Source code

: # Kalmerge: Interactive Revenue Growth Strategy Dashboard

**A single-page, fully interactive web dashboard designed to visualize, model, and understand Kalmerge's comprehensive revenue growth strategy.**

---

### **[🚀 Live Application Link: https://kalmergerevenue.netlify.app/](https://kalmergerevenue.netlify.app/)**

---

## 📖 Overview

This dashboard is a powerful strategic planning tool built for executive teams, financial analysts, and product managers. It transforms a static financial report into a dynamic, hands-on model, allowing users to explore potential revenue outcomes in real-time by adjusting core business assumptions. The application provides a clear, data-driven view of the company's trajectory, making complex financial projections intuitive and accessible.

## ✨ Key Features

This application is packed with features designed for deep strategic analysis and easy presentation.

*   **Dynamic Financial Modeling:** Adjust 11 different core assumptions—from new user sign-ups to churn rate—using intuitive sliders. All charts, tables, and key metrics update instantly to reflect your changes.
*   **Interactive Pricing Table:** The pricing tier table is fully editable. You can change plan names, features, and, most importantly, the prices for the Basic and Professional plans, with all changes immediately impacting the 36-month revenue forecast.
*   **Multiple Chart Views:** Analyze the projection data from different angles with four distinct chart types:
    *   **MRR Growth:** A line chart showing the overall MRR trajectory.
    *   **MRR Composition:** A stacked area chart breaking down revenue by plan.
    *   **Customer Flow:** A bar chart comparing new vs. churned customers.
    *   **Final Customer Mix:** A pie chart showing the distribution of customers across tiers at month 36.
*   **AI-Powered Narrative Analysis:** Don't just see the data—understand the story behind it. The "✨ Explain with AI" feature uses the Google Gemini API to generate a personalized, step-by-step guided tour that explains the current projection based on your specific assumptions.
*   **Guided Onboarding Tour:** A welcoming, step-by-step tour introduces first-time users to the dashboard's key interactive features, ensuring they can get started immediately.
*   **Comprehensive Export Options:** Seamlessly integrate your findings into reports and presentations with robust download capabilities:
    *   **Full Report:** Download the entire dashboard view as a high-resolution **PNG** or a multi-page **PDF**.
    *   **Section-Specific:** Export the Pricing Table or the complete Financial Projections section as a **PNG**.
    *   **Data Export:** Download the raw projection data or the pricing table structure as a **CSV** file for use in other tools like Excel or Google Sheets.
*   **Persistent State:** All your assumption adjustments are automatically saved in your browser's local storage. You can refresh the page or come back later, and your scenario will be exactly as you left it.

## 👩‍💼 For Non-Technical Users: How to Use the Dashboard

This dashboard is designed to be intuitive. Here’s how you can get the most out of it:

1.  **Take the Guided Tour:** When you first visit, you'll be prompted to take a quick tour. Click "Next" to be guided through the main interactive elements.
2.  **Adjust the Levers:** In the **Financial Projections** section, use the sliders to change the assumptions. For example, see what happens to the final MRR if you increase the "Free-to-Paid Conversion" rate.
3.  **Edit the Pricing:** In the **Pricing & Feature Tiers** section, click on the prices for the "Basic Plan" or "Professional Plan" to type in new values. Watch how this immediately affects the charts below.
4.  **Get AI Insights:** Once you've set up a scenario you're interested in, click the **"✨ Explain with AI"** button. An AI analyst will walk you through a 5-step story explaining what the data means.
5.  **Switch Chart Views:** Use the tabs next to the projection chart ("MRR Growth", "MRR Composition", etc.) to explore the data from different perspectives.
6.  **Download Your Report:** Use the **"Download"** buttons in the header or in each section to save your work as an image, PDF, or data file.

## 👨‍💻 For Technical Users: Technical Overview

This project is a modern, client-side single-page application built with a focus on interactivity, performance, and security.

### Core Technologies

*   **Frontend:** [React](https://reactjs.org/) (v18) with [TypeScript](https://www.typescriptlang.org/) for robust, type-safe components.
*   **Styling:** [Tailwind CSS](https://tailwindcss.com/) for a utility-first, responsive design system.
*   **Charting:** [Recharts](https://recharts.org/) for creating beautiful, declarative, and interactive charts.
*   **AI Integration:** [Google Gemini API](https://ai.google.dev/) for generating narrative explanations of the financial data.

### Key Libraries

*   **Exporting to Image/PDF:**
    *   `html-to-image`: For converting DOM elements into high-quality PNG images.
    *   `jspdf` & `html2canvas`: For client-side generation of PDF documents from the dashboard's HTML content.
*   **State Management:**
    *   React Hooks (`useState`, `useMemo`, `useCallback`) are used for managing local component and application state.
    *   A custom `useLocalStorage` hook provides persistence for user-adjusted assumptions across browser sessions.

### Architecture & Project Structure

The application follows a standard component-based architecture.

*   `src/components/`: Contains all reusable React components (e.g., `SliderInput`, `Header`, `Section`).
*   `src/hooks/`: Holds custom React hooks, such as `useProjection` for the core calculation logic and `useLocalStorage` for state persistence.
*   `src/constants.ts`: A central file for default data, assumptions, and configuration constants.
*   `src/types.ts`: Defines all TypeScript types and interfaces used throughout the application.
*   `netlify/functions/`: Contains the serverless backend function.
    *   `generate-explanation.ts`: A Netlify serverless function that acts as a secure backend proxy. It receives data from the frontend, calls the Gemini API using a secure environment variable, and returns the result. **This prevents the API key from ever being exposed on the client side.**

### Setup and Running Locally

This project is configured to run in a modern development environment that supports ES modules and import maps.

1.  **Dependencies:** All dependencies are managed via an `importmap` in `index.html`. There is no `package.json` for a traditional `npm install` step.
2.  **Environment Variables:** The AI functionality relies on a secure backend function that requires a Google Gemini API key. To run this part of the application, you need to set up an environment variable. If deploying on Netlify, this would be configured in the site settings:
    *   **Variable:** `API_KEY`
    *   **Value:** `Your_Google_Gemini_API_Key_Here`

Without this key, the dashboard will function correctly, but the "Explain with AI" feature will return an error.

=== Directions for this task ===
Whatever the number of entries above, each one is to be copied exactly.

=== Exercise response ===
Source code

: # Kalmerge: Interactive Revenue Growth Strategy Dashboard

**A single-page, fully interactive web dashboard designed to visualize, model, and understand Kalmerge's comprehensive revenue growth strategy.**

---

### **[🚀 Live Application Link: https://kalmergerevenue.netlify.app/](https://kalmergerevenue.netlify.app/)**

---

## 📖 Overview

This dashboard is a powerful strategic planning tool built for executive teams, financial analysts, and product managers. It transforms a static financial report into a dynamic, hands-on model, allowing users to explore potential revenue outcomes in real-time by adjusting core business assumptions. The application provides a clear, data-driven view of the company's trajectory, making complex financial projections intuitive and accessible.

## ✨ Key Features

This application is packed with features designed for deep strategic analysis and easy presentation.

*   **Dynamic Financial Modeling:** Adjust 11 different core assumptions—from new user sign-ups to churn rate—using intuitive sliders. All charts, tables, and key metrics update instantly to reflect your changes.
*   **Interactive Pricing Table:** The pricing tier table is fully editable. You can change plan names, features, and, most importantly, the prices for the Basic and Professional plans, with all changes immediately impacting the 36-month revenue forecast.
*   **Multiple Chart Views:** Analyze the projection data from different angles with four distinct chart types:
    *   **MRR Growth:** A line chart showing the overall MRR trajectory.
    *   **MRR Composition:** A stacked area chart breaking down revenue by plan.
    *   **Customer Flow:** A bar chart comparing new vs. churned customers.
    *   **Final Customer Mix:** A pie chart showing the distribution of customers across tiers at month 36.
*   **AI-Powered Narrative Analysis:** Don't just see the data—understand the story behind it. The "✨ Explain with AI" feature uses the Google Gemini API to generate a personalized, step-by-step guided tour that explains the current projection based on your specific assumptions.
*   **Guided Onboarding Tour:** A welcoming, step-by-step tour introduces first-time users to the dashboard's key interactive features, ensuring they can get started immediately.
*   **Comprehensive Export Options:** Seamlessly integrate your findings into reports and presentations with robust download capabilities:
    *   **Full Report:** Download the entire dashboard view as a high-resolution **PNG** or a multi-page **PDF**.
    *   **Section-Specific:** Export the Pricing Table or the complete Financial Projections section as a **PNG**.
    *   **Data Export:** Download the raw projection data or the pricing table structure as a **CSV** file for use in other tools like Excel or Google Sheets.
*   **Persistent State:** All your assumption adjustments are automatically saved in your browser's local storage. You can refresh the page or come back later, and your scenario will be exactly as you left it.

## 👩‍💼 For Non-Technical Users: How to Use the Dashboard

This dashboard is designed to be intuitive. Here’s how you can get the most out of it:

1.  **Take the Guided Tour:** When you first visit, you'll be prompted to take a quick tour. Click "Next" to be guided through the main interactive elements.
2.  **Adjust the Levers:** In the **Financial Projections** section, use the sliders to change the assumptions. For example, see what happens to the final MRR if you increase the "Free-to-Paid Conversion" rate.
3.  **Edit the Pricing:** In the **Pricing & Feature Tiers** section, click on the prices for the "Basic Plan" or "Professional Plan" to type in new values. Watch how this immediately affects the charts below.
4.  **Get AI Insights:** Once you've set up a scenario you're interested in, click the **"✨ Explain with AI"** button. An AI analyst will walk you through a 5-step story explaining what the data means.
5.  **Switch Chart Views:** Use the tabs next to the projection chart ("MRR Growth", "MRR Composition", etc.) to explore the data from different perspectives.
6.  **Download Your Report:** Use the **"Download"** buttons in the header or in each section to save your work as an image, PDF, or data file.

## 👨‍💻 For Technical Users: Technical Overview

This project is a modern, client-side single-page application built with a focus on interactivity, performance, and security.

### Core Technologies

*   **Frontend:** [React](https://reactjs.org/) (v18) with [TypeScript](https://www.typescriptlang.org/) for robust, type-safe components.
*   **Styling:** [Tailwind CSS](https://tailwindcss.com/) for a utility-first, responsive design system.
*   **Charting:** [Recharts](https://recharts.org/) for creating beautiful, declarative, and interactive charts.
*   **AI Integration:** [Google Gemini API](https://ai.google.dev/) for generating narrative explanations of the financial data.

### Key Libraries

*   **Exporting to Image/PDF:**
    *   `html-to-image`: For converting DOM elements into high-quality PNG images.
    *   `jspdf` & `html2canvas`: For client-side generation of PDF documents from the dashboard's HTML content.
*   **State Management:**
    *   React Hooks (`useState`, `useMemo`, `useCallback`) are used for managing local component and application state.
    *   A custom `useLocalStorage` hook provides persistence for user-adjusted assumptions across browser sessions.

### Architecture & Project Structure

The application follows a standard component-based architecture.

*   `src/components/`: Contains all reusable React components (e.g., `SliderInput`, `Header`, `Section`).
*   `src/hooks/`: Holds custom React hooks, such as `useProjection` for the core calculation logic and `useLocalStorage` for state persistence.
*   `src/constants.ts`: A central file for default data, assumptions, and configuration constants.
*   `src/types.ts`: Defines all TypeScript types and interfaces used throughout the application.
*   `netlify/functions/`: Contains the serverless backend function.
    *   `generate-explanation.ts`: A Netlify serverless function that acts as a secure backend proxy. It receives data from the frontend, calls the Gemini API using a secure environment variable, and returns the result. **This prevents the API key from ever being exposed on the client side.**

### Setup and Running Locally

This project is configured to run in a modern development environment that supports ES modules and import maps.

1.  **Dependencies:** All dependencies are managed via an `importmap` in `index.html`. There is no `package.json` for a traditional `npm install` step.
2.  **Environment Variables:** The AI functionality relies on a secure backend function that requires a Google Gemini API key. To run this part of the application, you need to set up an environment variable. If deploying on Netlify, this would be configured in the site settings:
    *   **Variable:** `API_KEY`
    *   **Value:** `Your_Google_Gemini_API_Key_Here`

Without this key, the dashboard will function correctly, but the "Explain with AI" feature will return an error.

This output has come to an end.